I know I normally write about actual things that have happened to me during the week, and I will get on to some of that for sure, but I wanted to look at the subject of my reputation within SL.

As everyone knows I think, in FL I am a shy and retiring little flower, happiest when knitting hats for kittens and pruning my erm (nips off into google) hibiscus!

In SL for some reason, I seem to have got a reputation for being a flirt. Some days I ask myself how it is even possible because I’m one of the least flirty people I know.

And then Thom and I had a conversation about me not feeling very well that day and certainly not up to any schenanagins…

Thomas Thaler: next time meri gets horny and i have a headache
Thomas Thaler: i will resist all temptations
Thomas Thaler: including .. but not limited to
Thomas Thaler: sucking finger
Mericat Ireland: haha
Thomas Thaler: wiggling ass
Mericat Ireland: hahah
Thomas Thaler: revealing cleavage
Thomas Thaler: then talking about dirty vids
Mericat Ireland: the saying of mmhmm
Thomas Thaler: yep that too
Mericat Ireland: hair twiddling
Mericat Ireland: tongue clicking
Thomas Thaler: yeah
Mericat Ireland: winking
Thomas Thaler: yep
Mericat Ireland: okay hun, it’s good to note these things for yourself, I wouldn’t want you to feel taken advantage of.

But! In my defence, those appear to be physical ‘tells’ of flirting that would not be visible within SL.

I put it to you, my friends, my judge and jury, that actually, I am not a flirt at all, it’s all in YOUR minds 🙂

P.S. Arfing doesn’t count as flirting, it’s a sign of affection.


Last weekend was Pixelfest, a music festival organised by Lucifer Bates and RussodelRusso Husar at the Looni Bin. A wide variety of acts and DJ’s were on and I was to follow Elvis. Yep, not something many can claim!

I organised my set the day before and was feeling fiiiiine, I love things like that – until I got there and then upon seeing Elvis and his band on the huge stage with their huge shiny twirly props I thought ‘How the hell am I going to be able to follow that?’

I have to ‘fess, it was not all down to staging either, Bubba was really good, the way he talked to the crowd and joked around was so professional and relaxed.

So yeah, I was scared.
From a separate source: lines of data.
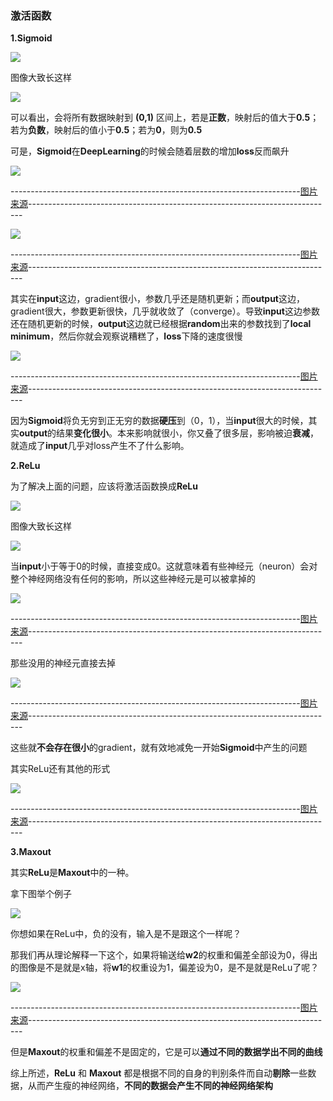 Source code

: ### 激活函数

**1.Sigmoid**

![](https://github.com/sherlcok314159/ML/blob/main/Images/sigmoid.png)

图像大致长这样

![](https://github.com/sherlcok314159/ML/blob/main/Images/sigmoid_2.png)

可以看出，会将所有数据映射到 **(0,1)** 区间上，若是**正数**，映射后的值大于**0.5**；若为**负数**，映射后的值小于**0.5**；若为**0**，则为**0.5**

可是，**Sigmoid**在**DeepLearning**的时候会随着层数的增加**loss**反而飙升

![](https://github.com/sherlcok314159/ML/blob/main/Images/vanish.png)

------------------------------------------------------------------------[图片来源](https://www.youtube.com/watch?v=xki61j7z-30&list=PLJV_el3uVTsPy9oCRY30oBPNLCo89yu49&index=16)----------------------------------------------------------------------------

![](https://github.com/sherlcok314159/ML/blob/main/Images/vanish_2.png)

------------------------------------------------------------------------[图片来源](https://www.youtube.com/watch?v=xki61j7z-30&list=PLJV_el3uVTsPy9oCRY30oBPNLCo89yu49&index=16)----------------------------------------------------------------------------

其实在**input**这边，gradient很小，参数几乎还是随机更新；而**output**这边，gradient很大，参数更新很快，几乎就收敛了（converge）。导致**input**这边参数还在随机更新的时候，**output**这边就已经根据**random**出来的参数找到了**local minimum**，然后你就会观察说糟糕了，**loss**下降的速度很慢

![](https://github.com/sherlcok314159/ML/blob/main/Images/vanish_3.png)

------------------------------------------------------------------------[图片来源](https://www.youtube.com/watch?v=xki61j7z-30&list=PLJV_el3uVTsPy9oCRY30oBPNLCo89yu49&index=16)----------------------------------------------------------------------------

因为**Sigmoid**将负无穷到正无穷的数据**硬压**到（0，1），当**input**很大的时候，其实**output**的结果**变化很小**。本来影响就很小，你又叠了很多层，影响被迫**衰减**，就造成了**input**几乎对loss产生不了什么影响。

**2.ReLu**

为了解决上面的问题，应该将激活函数换成**ReLu**


![](https://github.com/sherlcok314159/ML/blob/main/Images/relu.png)

图像大致长这样

![](https://github.com/sherlcok314159/ML/blob/main/Images/relu_2.png)

当**input**小于等于0的时候，直接变成0。这就意味着有些神经元（neuron）会对整个神经网络没有任何的影响，所以这些神经元是可以被拿掉的

![](https://github.com/sherlcok314159/ML/blob/main/Images/relu_3.png)

------------------------------------------------------------------------[图片来源](https://www.youtube.com/watch?v=xki61j7z-30&list=PLJV_el3uVTsPy9oCRY30oBPNLCo89yu49&index=16)----------------------------------------------------------------------------

那些没用的神经元直接去掉

![](https://github.com/sherlcok314159/ML/blob/main/Images/relu_4.png)


------------------------------------------------------------------------[图片来源](https://www.youtube.com/watch?v=xki61j7z-30&list=PLJV_el3uVTsPy9oCRY30oBPNLCo89yu49&index=16)----------------------------------------------------------------------------

这些就**不会存在很小**的gradient，就有效地减免一开始**Sigmoid**中产生的问题

其实ReLu还有其他的形式

![](https://github.com/sherlcok314159/ML/blob/main/Images/relu_others.png)


------------------------------------------------------------------------[图片来源](https://www.youtube.com/watch?v=xki61j7z-30&list=PLJV_el3uVTsPy9oCRY30oBPNLCo89yu49&index=16)----------------------------------------------------------------------------

**3.Maxout**

其实**ReLu**是**Maxout**中的一种。

拿下图举个例子

![](https://github.com/sherlcok314159/ML/blob/main/Images/maxout.png)

你想如果在ReLu中，负的没有，输入是不是跟这个一样呢？

那我们再从理论解释一下这个，如果将输送给**w2**的权重和偏差全部设为0，得出的图像是不是就是x轴，将**w1**的权重设为1，偏差设为0，是不是就是ReLu了呢？

![](https://github.com/sherlcok314159/ML/blob/main/Images/maxout_2.png)

------------------------------------------------------------------------[图片来源](https://www.youtube.com/watch?v=xki61j7z-30&list=PLJV_el3uVTsPy9oCRY30oBPNLCo89yu49&index=16)----------------------------------------------------------------------------

但是**Maxout**的权重和偏差不是固定的，它是可以**通过不同的数据学出不同的曲线**

综上所述，**ReLu** 和 **Maxout** 都是根据不同的自身的判别条件而自动**剔除**一些数据，从而产生瘦的神经网络，**不同的数据会产生不同的神经网络架构**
But I was heartened by the fact that most people stuck around after Bubbaelvis had gone to listen to my set and to solve the fact that I was one small ava on one huge stage without twirly things to make me look biiiiiiiiiiig, I got some of my friends up dancing with me.
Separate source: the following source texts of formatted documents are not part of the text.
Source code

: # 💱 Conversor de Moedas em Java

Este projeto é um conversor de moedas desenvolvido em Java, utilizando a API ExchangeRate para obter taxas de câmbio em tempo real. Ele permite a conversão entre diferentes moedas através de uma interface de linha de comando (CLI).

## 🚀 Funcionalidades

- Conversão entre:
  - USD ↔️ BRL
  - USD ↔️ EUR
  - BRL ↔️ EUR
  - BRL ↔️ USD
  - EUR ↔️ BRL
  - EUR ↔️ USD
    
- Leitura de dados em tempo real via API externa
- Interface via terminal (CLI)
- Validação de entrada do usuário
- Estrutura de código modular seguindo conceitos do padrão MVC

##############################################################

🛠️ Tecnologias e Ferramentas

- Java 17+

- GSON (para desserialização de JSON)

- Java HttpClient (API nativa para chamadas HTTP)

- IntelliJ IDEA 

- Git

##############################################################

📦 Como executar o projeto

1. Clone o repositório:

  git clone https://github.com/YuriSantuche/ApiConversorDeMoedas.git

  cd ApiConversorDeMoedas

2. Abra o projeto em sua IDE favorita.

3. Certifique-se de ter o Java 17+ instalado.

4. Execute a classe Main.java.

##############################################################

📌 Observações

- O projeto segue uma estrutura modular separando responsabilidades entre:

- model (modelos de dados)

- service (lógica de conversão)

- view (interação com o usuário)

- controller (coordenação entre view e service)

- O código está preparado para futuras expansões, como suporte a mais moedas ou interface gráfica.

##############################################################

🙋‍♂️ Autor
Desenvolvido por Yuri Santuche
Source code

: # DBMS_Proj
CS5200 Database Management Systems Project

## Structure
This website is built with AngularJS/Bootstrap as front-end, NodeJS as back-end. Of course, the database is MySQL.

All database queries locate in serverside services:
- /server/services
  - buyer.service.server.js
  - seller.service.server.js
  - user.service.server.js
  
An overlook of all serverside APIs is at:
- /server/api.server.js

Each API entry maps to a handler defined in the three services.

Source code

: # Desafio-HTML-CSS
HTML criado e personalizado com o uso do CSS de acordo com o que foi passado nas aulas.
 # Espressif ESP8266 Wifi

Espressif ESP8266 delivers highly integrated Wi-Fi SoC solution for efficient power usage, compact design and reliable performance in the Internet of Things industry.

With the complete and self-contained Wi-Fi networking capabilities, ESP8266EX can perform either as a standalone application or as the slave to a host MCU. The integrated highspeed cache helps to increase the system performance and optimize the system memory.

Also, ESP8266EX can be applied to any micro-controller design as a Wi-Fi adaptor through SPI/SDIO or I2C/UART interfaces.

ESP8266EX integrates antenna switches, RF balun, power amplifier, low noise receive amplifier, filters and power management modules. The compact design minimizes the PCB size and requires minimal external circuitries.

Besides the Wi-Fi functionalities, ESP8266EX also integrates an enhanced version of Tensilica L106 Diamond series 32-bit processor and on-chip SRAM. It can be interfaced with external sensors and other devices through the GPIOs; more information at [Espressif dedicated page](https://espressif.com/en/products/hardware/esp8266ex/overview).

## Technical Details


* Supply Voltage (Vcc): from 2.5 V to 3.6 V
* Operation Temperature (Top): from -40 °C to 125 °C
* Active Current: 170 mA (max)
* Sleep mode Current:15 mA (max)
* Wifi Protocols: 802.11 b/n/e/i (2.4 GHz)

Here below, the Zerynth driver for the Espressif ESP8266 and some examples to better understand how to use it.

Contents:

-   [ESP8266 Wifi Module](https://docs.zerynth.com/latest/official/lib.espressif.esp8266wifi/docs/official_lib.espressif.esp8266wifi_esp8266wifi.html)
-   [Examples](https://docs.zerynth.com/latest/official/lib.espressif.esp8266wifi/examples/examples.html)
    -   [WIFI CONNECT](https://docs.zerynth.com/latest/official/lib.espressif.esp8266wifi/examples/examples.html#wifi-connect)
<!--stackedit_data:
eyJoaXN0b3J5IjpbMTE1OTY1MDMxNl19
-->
As I said on stream between songs ‘I’m not Elvis, I can’t fill the stadium, but hell, at least I can fill the stage’

It was fab – a great event, organised by some great people. Those folks at the Looni Bin sure know how to make you feel welcome. I will most definitely be going over to say hi.

I’ve deliberately left this until last because it made me laugh soooooooo hard.
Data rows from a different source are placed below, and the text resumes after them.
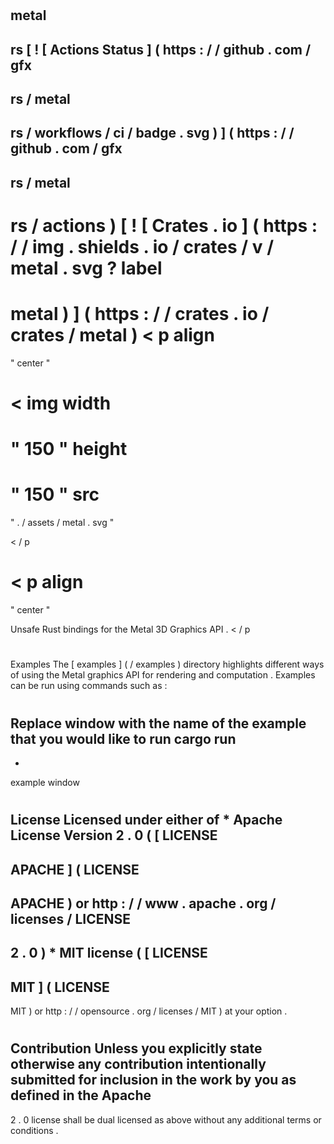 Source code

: #
metal
-
rs
[
!
[
Actions
Status
]
(
https
:
/
/
github
.
com
/
gfx
-
rs
/
metal
-
rs
/
workflows
/
ci
/
badge
.
svg
)
]
(
https
:
/
/
github
.
com
/
gfx
-
rs
/
metal
-
rs
/
actions
)
[
!
[
Crates
.
io
]
(
https
:
/
/
img
.
shields
.
io
/
crates
/
v
/
metal
.
svg
?
label
=
metal
)
]
(
https
:
/
/
crates
.
io
/
crates
/
metal
)
<
p
align
=
"
center
"
>
<
img
width
=
"
150
"
height
=
"
150
"
src
=
"
.
/
assets
/
metal
.
svg
"
>
<
/
p
>
<
p
align
=
"
center
"
>
Unsafe
Rust
bindings
for
the
Metal
3D
Graphics
API
.
<
/
p
>
#
#
Examples
The
[
examples
]
(
/
examples
)
directory
highlights
different
ways
of
using
the
Metal
graphics
API
for
rendering
and
computation
.
Examples
can
be
run
using
commands
such
as
:
#
Replace
window
with
the
name
of
the
example
that
you
would
like
to
run
cargo
run
-
-
example
window
#
#
License
Licensed
under
either
of
*
Apache
License
Version
2
.
0
(
[
LICENSE
-
APACHE
]
(
LICENSE
-
APACHE
)
or
http
:
/
/
www
.
apache
.
org
/
licenses
/
LICENSE
-
2
.
0
)
*
MIT
license
(
[
LICENSE
-
MIT
]
(
LICENSE
-
MIT
)
or
http
:
/
/
opensource
.
org
/
licenses
/
MIT
)
at
your
option
.
#
#
#
Contribution
Unless
you
explicitly
state
otherwise
any
contribution
intentionally
submitted
for
inclusion
in
the
work
by
you
as
defined
in
the
Apache
-
2
.
0
license
shall
be
dual
licensed
as
above
without
any
additional
terms
or
conditions
.
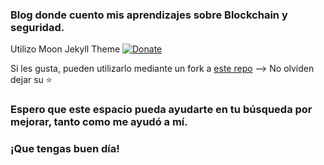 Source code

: ### Blog donde cuento mis aprendizajes sobre Blockchain y seguridad.

Utilizo Moon Jekyll Theme [![Donate](https://img.shields.io/badge/paypal-donate-blue.svg)](https://www.paypal.me/taylantatli/0usd)

Si les gusta, pueden utilizarlo mediante un fork a [este repo](https://github.com/TaylanTatli/Moon) --> No olviden dejar su ⭐

### Espero que este espacio pueda ayudarte en tu búsqueda por mejorar, tanto como me ayudó a mí.

### ¡Que tengas buen día!

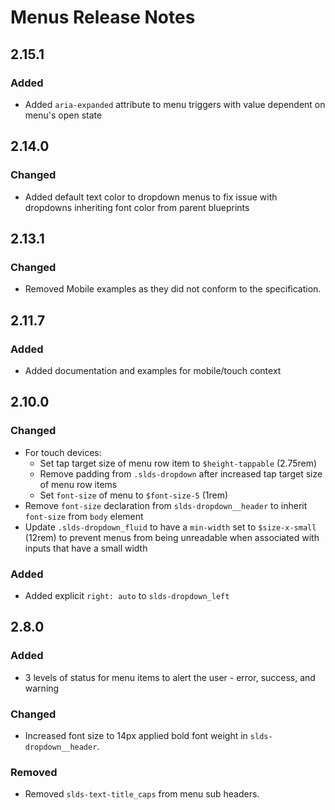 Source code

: <!-- Release notes authoring guidelines: http://keepachangelog.com/ -->

# Menus Release Notes

<!-- ## [Unreleased] -->

## 2.15.1

### Added

- Added `aria-expanded` attribute to menu triggers with value dependent on menu's open state

## 2.14.0

### Changed

- Added default text color to dropdown menus to fix issue with dropdowns inheriting font color from parent blueprints

## 2.13.1

### Changed

- Removed Mobile examples as they did not conform to the specification.

## 2.11.7

### Added

- Added documentation and examples for mobile/touch context

## 2.10.0

### Changed

- For touch devices:
  - Set tap target size of menu row item to `$height-tappable` (2.75rem)
  - Remove padding from `.slds-dropdown` after increased tap target size of menu row items
  - Set `font-size` of menu to `$font-size-5` (1rem)
- Remove `font-size` declaration from `slds-dropdown__header` to inherit `font-size` from `body` element
- Update `.slds-dropdown_fluid` to have a `min-width` set to `$size-x-small` (12rem) to prevent menus from being unreadable when associated with inputs that have a small width

### Added
- Added explicit `right: auto` to `slds-dropdown_left`

## 2.8.0

### Added

- 3 levels of status for menu items to alert the user - error, success, and warning

### Changed

- Increased font size to 14px applied bold font weight in `slds-dropdown__header`.

### Removed

- Removed `slds-text-title_caps` from menu sub headers.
The names have been changed to protect the unpeed upon.

Anyone who has been to one of my sets before knows that if you don’t dance, I threaten to pee on your shoes. Well it was a big stage and I felt that I probably couldn’t aim accurately enough to pee on anyone’s shoes, so… I said;

Mericat Ireland: Now dance afore i spray pee
Mericat Ireland: YEEEEEHAAAWWWWW!!!!!!
Hermon Hammerer: lol mericat
P*nd*ra Br**db*n: Have we just been threatened with urine?
P*nd*ra leaves

Hmm… yep. I threatened an audience with ‘urine’ – grins. Just goes to show, you can’t please all of the people all of the time. Ironically, I nearly peed my pants laughing. Poetic justice some might say. Punk lives through Mericat Ireland hahahahaa!

Many thanks to Loonia,, Hermon, Janus, Lucifer and Russo for putting up with me.


Finally, I took some photos yesterday and here are some gratuitous Meri photos, just cus I’m vain that way

I do love playing with photos from SL and in these, I have messed around a bit with backgrounds, in one I’ve put in a camera – as you can see – but I have not airbrushed the ava – so hey, I can’t be that vain 🙂

I have to go to the Dentist this afternoon because a tooth has been hurting – wah. So I’ll catch you all again soon.

Big loves and thank you for another week of fun

3 thoughts on “Flirting and Squirting

  1. Hahaha … Does the topic of "urine" come up so often as to need it's own label? O.oFlirting, at it's best, is a subtle art form. And from what I can tell … Yes you are!

  2. Meri can't be a flirt because I've known her over a year and it's taken that long to notice she has great breasts, and that was only cos she asked me to look at a demo tattoo. In fact I was slightly taken aback to discover she is in fact a woman.